KEY POINTS
- Currently, the Port Harcourt Refinery is running at 70 percent capacity.
- The facility remains operational but ongoing upgrades are underway to modernize and restore the facility to full operation.
- Also, a second 150,000bpd plant is being actively refurbished and will start operations at some future date.
Currently, Port Harcourt Refining Company (PHRC) 60,000 barrels per day (bpd) refinery is operating at 70 percent installed capacity and will soon increase that capacity, according to Bayo Onanuga, Special Adviser on Information and Strategy to President Bola Tinubu.
This was the assertion of Onanuga while on a fact finding mission to the PHRC complex in Rivers State on Wednesday. Speculation about the operations and supply of crude oil to the two plants, 60,000bpd and 150,000bpd refineries, at the facility, had been rife.
Contrary to claims that the refinery lacks crude to refine, Onanuga said the refinery is being supplied regular crude, and, “products from diesel, kerosene, liquefied petroleum gas and petrol are being produced and processed.”
Second plant progress and upgrades
They also saw parts of the facility’s 300km pipeline network being upgraded or replaced during the visit. The revamp described by Onanuga as a transformation which takes the refinery up to date.
The team also toured the 150,000bpd facility co located with the plant, where staff were busily replacing old parts. In an operational update yesterday, Onanuga provided no timeline for the completion of the second plant and said it would soon be operational.

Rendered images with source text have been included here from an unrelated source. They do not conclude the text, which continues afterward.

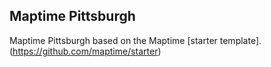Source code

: ## Maptime Pittsburgh

Maptime Pittsburgh based on the Maptime [starter template]. (https://github.com/maptime/starter)
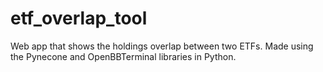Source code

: # etf_overlap_tool
Web app that shows the holdings overlap between two ETFs. Made using the Pynecone and OpenBBTerminal libraries in Python.
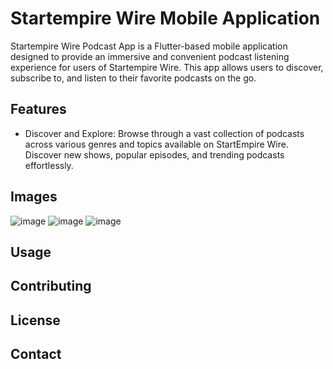 # Startempire Wire Mobile Application

Startempire Wire Podcast App is a Flutter-based mobile application designed to provide an immersive and convenient podcast listening experience for users of Startempire Wire. This app allows users to discover, subscribe to, and listen to their favorite podcasts on the go.

## Features

-   Discover and Explore: Browse through a vast collection of podcasts across various genres and topics available on StartEmpire Wire. Discover new shows, popular episodes, and trending podcasts effortlessly.
## Images
![image](https://github.com/Dustinibrao/startEmpireWire/assets/78004686/76d35ee7-d088-49eb-9f3f-4f50f469d0ac) ![image](https://github.com/Dustinibrao/startEmpireWire/assets/78004686/4c9d1e60-eaea-4f26-b6d0-595af374768f)
![image](https://github.com/Dustinibrao/startEmpireWire/assets/78004686/4199b652-b8ad-4f8f-97a9-8097a5da7c58)
## Usage

## Contributing

## License

## Contact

“It was a state-of-the-art facility until it was all decommissioned and mothballed in the later stages of the Civil War. The recent overhaul brought it back to life,’ he said, dismissing rumours and doubts about the refinery’s progress.”
In November, the Nigerian National Petroleum Company Limited (NNPCL) stated that the refinery has been running at 60 percent capacity, and is working to eventually work it up to capacity.